> ASSIGNED TASK
Search the data below, and report every line in which "initial" occurs.

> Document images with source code
* * *

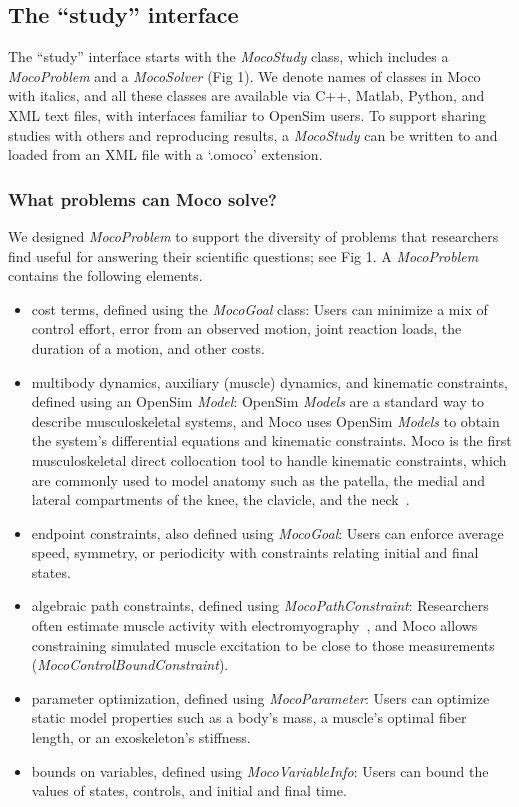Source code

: \documentclass[10pt,letterpaper]{article}
\begin{document}
\subsection*{The “study” interface}
The “study” interface starts with the \textit{MocoStudy} class, which includes a \textit{MocoProblem} and a \textit{MocoSolver} (Fig 1). We denote names of classes in Moco with italics, and all these classes are available via C++, Matlab, Python, and XML text files, with interfaces familiar to OpenSim users. To support sharing studies with others and reproducing results, a \textit{MocoStudy} can be written to and loaded from an XML file with a ‘.omoco’ extension.

\subsubsection*{What problems can Moco solve?}

We designed \textit{MocoProblem} to support the diversity of problems that researchers find useful for answering their scientific questions; see Fig 1. A \textit{MocoProblem} contains the following elements.

\begin{itemize}
    \item cost terms, defined using the \textit{MocoGoal} class: Users can minimize a mix of control effort, error from an observed motion, joint reaction loads, the duration of a motion, and other costs.
    \item multibody dynamics, auxiliary (muscle) dynamics, and kinematic constraints, defined using an OpenSim \textit{Model}: OpenSim \textit{Models} are a standard way to describe musculoskeletal systems, and Moco uses OpenSim \textit{Models} to obtain the system’s differential equations and kinematic constraints. Moco is the first musculoskeletal direct collocation tool to handle kinematic constraints, which are commonly used to model anatomy such as the patella, the medial and lateral compartments of the knee, the clavicle, and the neck~\cite{Seth:2016,Lerner:2015,Rajagopal:2016ek,Cazzola:2017}.
    \item endpoint constraints, also defined using \textit{MocoGoal}: Users can enforce average speed, symmetry, or periodicity with constraints relating initial and final states.
    \item algebraic path constraints, defined using \textit{MocoPathConstraint}: Researchers often estimate muscle activity with electromyography~\cite{Pizzolato:2015,Falisse:2016}, and Moco allows constraining simulated muscle excitation to be close to those measurements (\textit{MocoControlBoundConstraint}).
    \item parameter optimization, defined using \textit{MocoParameter}: Users can optimize static model properties such as a body’s mass, a muscle’s optimal fiber length, or an exoskeleton’s stiffness.
    \item bounds on variables, defined using \textit{MocoVariableInfo}: Users can bound the values of states, controls, and initial and final time.
\end{itemize}
\end{document}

* * *

> WRITTEN ANSWER
    \item endpoint constraints, also defined using \textit{MocoGoal}: Users can enforce average speed, symmetry, or periodicity with constraints relating initial and final states.
    \item bounds on variables, defined using \textit{MocoVariableInfo}: Users can bound the values of states, controls, and initial and final time.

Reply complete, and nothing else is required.